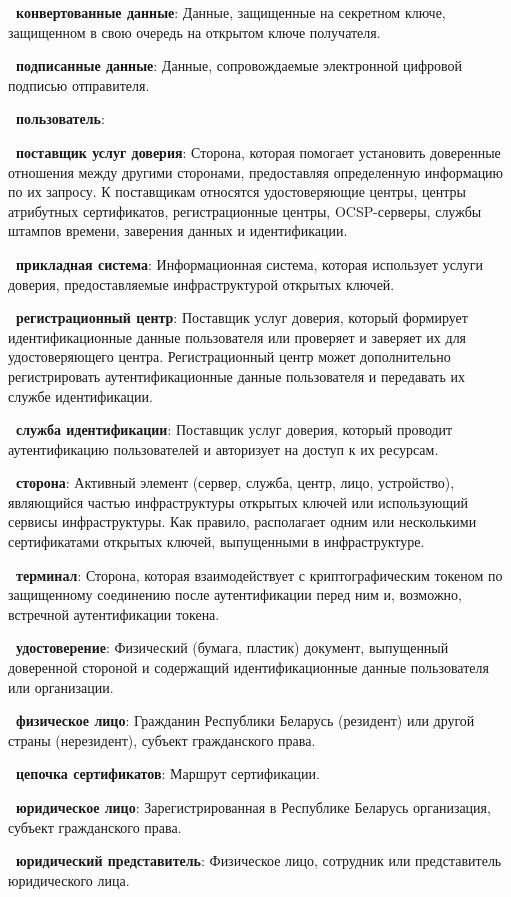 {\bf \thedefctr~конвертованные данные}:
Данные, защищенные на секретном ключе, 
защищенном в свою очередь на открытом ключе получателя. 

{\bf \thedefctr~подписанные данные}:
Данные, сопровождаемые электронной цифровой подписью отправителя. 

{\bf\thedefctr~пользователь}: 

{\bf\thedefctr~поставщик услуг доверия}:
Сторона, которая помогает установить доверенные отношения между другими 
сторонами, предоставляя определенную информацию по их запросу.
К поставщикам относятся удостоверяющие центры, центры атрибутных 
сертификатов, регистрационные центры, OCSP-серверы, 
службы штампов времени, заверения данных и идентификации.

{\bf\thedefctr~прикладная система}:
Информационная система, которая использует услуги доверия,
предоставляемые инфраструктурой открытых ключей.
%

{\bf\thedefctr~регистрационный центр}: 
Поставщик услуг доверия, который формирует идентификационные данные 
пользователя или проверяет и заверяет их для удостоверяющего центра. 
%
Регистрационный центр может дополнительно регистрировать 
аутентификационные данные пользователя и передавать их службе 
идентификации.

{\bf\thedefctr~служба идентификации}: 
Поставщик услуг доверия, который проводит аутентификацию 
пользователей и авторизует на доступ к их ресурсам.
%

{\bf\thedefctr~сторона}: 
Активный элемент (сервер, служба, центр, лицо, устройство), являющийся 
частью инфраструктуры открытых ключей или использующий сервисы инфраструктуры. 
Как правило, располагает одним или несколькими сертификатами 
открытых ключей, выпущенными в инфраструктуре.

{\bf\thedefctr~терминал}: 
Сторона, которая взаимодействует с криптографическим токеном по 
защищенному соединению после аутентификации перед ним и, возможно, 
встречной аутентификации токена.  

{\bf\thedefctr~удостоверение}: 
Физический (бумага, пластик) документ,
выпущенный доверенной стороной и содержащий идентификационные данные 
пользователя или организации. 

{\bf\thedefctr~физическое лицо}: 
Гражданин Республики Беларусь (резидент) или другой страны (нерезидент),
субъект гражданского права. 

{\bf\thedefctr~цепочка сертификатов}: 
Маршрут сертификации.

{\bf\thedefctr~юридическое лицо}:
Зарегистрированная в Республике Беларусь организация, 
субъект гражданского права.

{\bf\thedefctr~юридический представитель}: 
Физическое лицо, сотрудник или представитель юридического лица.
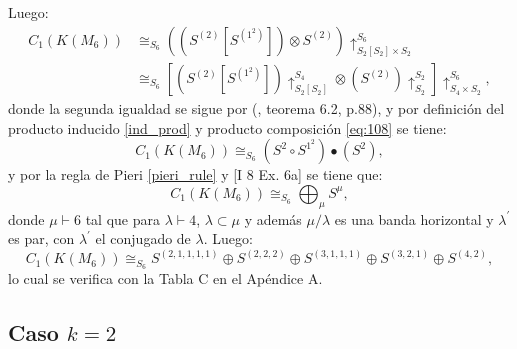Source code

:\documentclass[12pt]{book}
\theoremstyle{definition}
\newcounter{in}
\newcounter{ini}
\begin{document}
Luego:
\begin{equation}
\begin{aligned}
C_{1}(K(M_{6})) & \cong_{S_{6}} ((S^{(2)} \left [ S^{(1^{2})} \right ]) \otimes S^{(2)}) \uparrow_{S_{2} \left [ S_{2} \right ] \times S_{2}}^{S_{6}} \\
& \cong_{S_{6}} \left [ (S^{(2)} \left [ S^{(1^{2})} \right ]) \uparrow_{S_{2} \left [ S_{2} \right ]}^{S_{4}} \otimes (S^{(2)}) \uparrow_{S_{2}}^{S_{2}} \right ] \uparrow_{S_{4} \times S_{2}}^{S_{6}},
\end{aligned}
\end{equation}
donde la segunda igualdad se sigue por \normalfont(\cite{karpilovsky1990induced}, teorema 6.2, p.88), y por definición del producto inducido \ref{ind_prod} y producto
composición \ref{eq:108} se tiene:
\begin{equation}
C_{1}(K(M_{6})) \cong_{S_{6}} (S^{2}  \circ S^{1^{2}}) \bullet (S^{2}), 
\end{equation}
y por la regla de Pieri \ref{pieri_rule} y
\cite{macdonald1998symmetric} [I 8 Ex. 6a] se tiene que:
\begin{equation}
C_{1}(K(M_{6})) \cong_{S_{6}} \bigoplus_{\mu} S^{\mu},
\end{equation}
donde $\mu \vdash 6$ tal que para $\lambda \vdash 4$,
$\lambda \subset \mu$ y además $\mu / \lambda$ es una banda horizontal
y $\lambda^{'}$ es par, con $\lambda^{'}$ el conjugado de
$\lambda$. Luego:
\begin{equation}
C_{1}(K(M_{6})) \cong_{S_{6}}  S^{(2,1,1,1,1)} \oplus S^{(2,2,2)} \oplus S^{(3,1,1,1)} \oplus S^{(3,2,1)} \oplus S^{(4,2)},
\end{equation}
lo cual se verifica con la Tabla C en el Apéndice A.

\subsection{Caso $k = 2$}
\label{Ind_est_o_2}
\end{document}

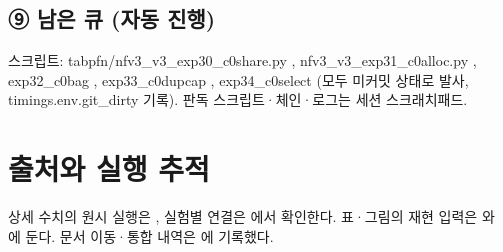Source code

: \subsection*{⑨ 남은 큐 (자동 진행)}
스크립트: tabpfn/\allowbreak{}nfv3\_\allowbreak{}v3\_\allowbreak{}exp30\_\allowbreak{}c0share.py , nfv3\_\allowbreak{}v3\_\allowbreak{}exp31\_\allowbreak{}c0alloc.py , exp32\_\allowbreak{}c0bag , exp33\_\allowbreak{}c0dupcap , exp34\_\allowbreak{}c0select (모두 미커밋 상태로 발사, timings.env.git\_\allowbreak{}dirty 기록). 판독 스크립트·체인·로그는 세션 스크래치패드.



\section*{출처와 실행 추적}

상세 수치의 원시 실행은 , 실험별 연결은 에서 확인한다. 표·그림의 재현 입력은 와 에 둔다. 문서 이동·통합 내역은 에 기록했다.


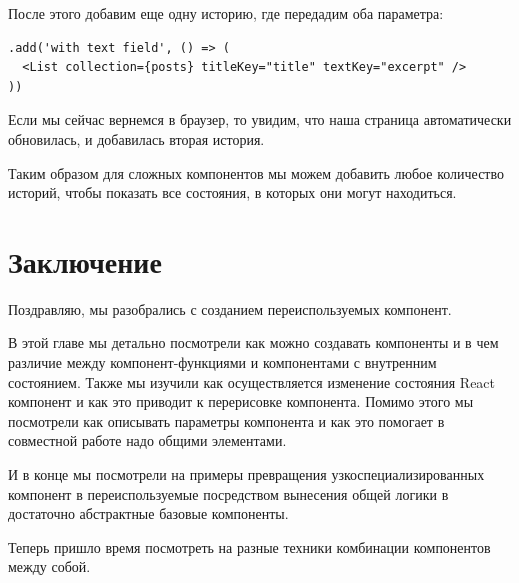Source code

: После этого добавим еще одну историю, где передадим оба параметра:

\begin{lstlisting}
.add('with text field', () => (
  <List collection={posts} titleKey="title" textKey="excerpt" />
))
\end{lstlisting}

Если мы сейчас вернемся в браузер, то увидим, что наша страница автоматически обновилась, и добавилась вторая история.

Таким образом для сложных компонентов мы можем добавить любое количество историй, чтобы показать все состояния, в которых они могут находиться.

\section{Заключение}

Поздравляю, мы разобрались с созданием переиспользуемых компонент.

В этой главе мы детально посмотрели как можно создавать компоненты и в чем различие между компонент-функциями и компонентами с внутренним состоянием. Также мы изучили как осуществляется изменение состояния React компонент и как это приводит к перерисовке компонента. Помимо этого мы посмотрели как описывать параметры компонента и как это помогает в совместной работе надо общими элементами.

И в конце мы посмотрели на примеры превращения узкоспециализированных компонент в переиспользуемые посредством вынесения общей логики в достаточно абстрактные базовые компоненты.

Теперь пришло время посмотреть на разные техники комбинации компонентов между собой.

_ _ _ _ _ _ _

_Exercise description_
The pictures stay out; please reproduce everything else in the entries exactly.

_Answer section_
 {\bf \thedefctr~конвертованные данные}:
Данные, защищенные на секретном ключе, 
защищенном в свою очередь на открытом ключе получателя. 

{\bf \thedefctr~подписанные данные}:
Данные, сопровождаемые электронной цифровой подписью отправителя. 

{\bf\thedefctr~пользователь}: 

{\bf\thedefctr~поставщик услуг доверия}:
Сторона, которая помогает установить доверенные отношения между другими 
сторонами, предоставляя определенную информацию по их запросу.
К поставщикам относятся удостоверяющие центры, центры атрибутных 
сертификатов, регистрационные центры, OCSP-серверы, 
службы штампов времени, заверения данных и идентификации.

{\bf\thedefctr~прикладная система}:
Информационная система, которая использует услуги доверия,
предоставляемые инфраструктурой открытых ключей.
%

{\bf\thedefctr~регистрационный центр}: 
Поставщик услуг доверия, который формирует идентификационные данные 
пользователя или проверяет и заверяет их для удостоверяющего центра. 
%
Регистрационный центр может дополнительно регистрировать 
аутентификационные данные пользователя и передавать их службе 
идентификации.

{\bf\thedefctr~служба идентификации}: 
Поставщик услуг доверия, который проводит аутентификацию 
пользователей и авторизует на доступ к их ресурсам.
%

{\bf\thedefctr~сторона}: 
Активный элемент (сервер, служба, центр, лицо, устройство), являющийся 
частью инфраструктуры открытых ключей или использующий сервисы инфраструктуры. 
Как правило, располагает одним или несколькими сертификатами 
открытых ключей, выпущенными в инфраструктуре.

{\bf\thedefctr~терминал}: 
Сторона, которая взаимодействует с криптографическим токеном по 
защищенному соединению после аутентификации перед ним и, возможно, 
встречной аутентификации токена.  

{\bf\thedefctr~удостоверение}: 
Физический (бумага, пластик) документ,
выпущенный доверенной стороной и содержащий идентификационные данные 
пользователя или организации. 

{\bf\thedefctr~физическое лицо}: 
Гражданин Республики Беларусь (резидент) или другой страны (нерезидент),
субъект гражданского права. 

{\bf\thedefctr~цепочка сертификатов}: 
Маршрут сертификации.

{\bf\thedefctr~юридическое лицо}:
Зарегистрированная в Республике Беларусь организация, 
субъект гражданского права.

{\bf\thedefctr~юридический представитель}: 
Физическое лицо, сотрудник или представитель юридического лица.
Source code

:\documentclass[12pt]{book}
\theoremstyle{definition}
\newcounter{in}
\newcounter{ini}
\begin{document}
Luego:
\begin{equation}
\begin{aligned}
C_{1}(K(M_{6})) & \cong_{S_{6}} ((S^{(2)} \left [ S^{(1^{2})} \right ]) \otimes S^{(2)}) \uparrow_{S_{2} \left [ S_{2} \right ] \times S_{2}}^{S_{6}} \\
& \cong_{S_{6}} \left [ (S^{(2)} \left [ S^{(1^{2})} \right ]) \uparrow_{S_{2} \left [ S_{2} \right ]}^{S_{4}} \otimes (S^{(2)}) \uparrow_{S_{2}}^{S_{2}} \right ] \uparrow_{S_{4} \times S_{2}}^{S_{6}},
\end{aligned}
\end{equation}
donde la segunda igualdad se sigue por \normalfont(\cite{karpilovsky1990induced}, teorema 6.2, p.88), y por definición del producto inducido \ref{ind_prod} y producto
composición \ref{eq:108} se tiene:
\begin{equation}
C_{1}(K(M_{6})) \cong_{S_{6}} (S^{2}  \circ S^{1^{2}}) \bullet (S^{2}), 
\end{equation}
y por la regla de Pieri \ref{pieri_rule} y
\cite{macdonald1998symmetric} [I 8 Ex. 6a] se tiene que:
\begin{equation}
C_{1}(K(M_{6})) \cong_{S_{6}} \bigoplus_{\mu} S^{\mu},
\end{equation}
donde $\mu \vdash 6$ tal que para $\lambda \vdash 4$,
$\lambda \subset \mu$ y además $\mu / \lambda$ es una banda horizontal
y $\lambda^{'}$ es par, con $\lambda^{'}$ el conjugado de
$\lambda$. Luego:
\begin{equation}
C_{1}(K(M_{6})) \cong_{S_{6}}  S^{(2,1,1,1,1)} \oplus S^{(2,2,2)} \oplus S^{(3,1,1,1)} \oplus S^{(3,2,1)} \oplus S^{(4,2)},
\end{equation}
lo cual se verifica con la Tabla C en el Apéndice A.

\subsection{Caso $k = 2$}
\label{Ind_est_o_2}
\end{document}

Source code

: \subsection*{⑨ 남은 큐 (자동 진행)}
스크립트: tabpfn/\allowbreak{}nfv3\_\allowbreak{}v3\_\allowbreak{}exp30\_\allowbreak{}c0share.py , nfv3\_\allowbreak{}v3\_\allowbreak{}exp31\_\allowbreak{}c0alloc.py , exp32\_\allowbreak{}c0bag , exp33\_\allowbreak{}c0dupcap , exp34\_\allowbreak{}c0select (모두 미커밋 상태로 발사, timings.env.git\_\allowbreak{}dirty 기록). 판독 스크립트·체인·로그는 세션 스크래치패드.



\section*{출처와 실행 추적}

상세 수치의 원시 실행은 , 실험별 연결은 에서 확인한다. 표·그림의 재현 입력은 와 에 둔다. 문서 이동·통합 내역은 에 기록했다.


Source code

: После этого добавим еще одну историю, где передадим оба параметра:

\begin{lstlisting}
.add('with text field', () => (
  <List collection={posts} titleKey="title" textKey="excerpt" />
))
\end{lstlisting}

Если мы сейчас вернемся в браузер, то увидим, что наша страница автоматически обновилась, и добавилась вторая история.

Таким образом для сложных компонентов мы можем добавить любое количество историй, чтобы показать все состояния, в которых они могут находиться.

\section{Заключение}

Поздравляю, мы разобрались с созданием переиспользуемых компонент.

В этой главе мы детально посмотрели как можно создавать компоненты и в чем различие между компонент-функциями и компонентами с внутренним состоянием. Также мы изучили как осуществляется изменение состояния React компонент и как это приводит к перерисовке компонента. Помимо этого мы посмотрели как описывать параметры компонента и как это помогает в совместной работе надо общими элементами.

И в конце мы посмотрели на примеры превращения узкоспециализированных компонент в переиспользуемые посредством вынесения общей логики в достаточно абстрактные базовые компоненты.

Теперь пришло время посмотреть на разные техники комбинации компонентов между собой.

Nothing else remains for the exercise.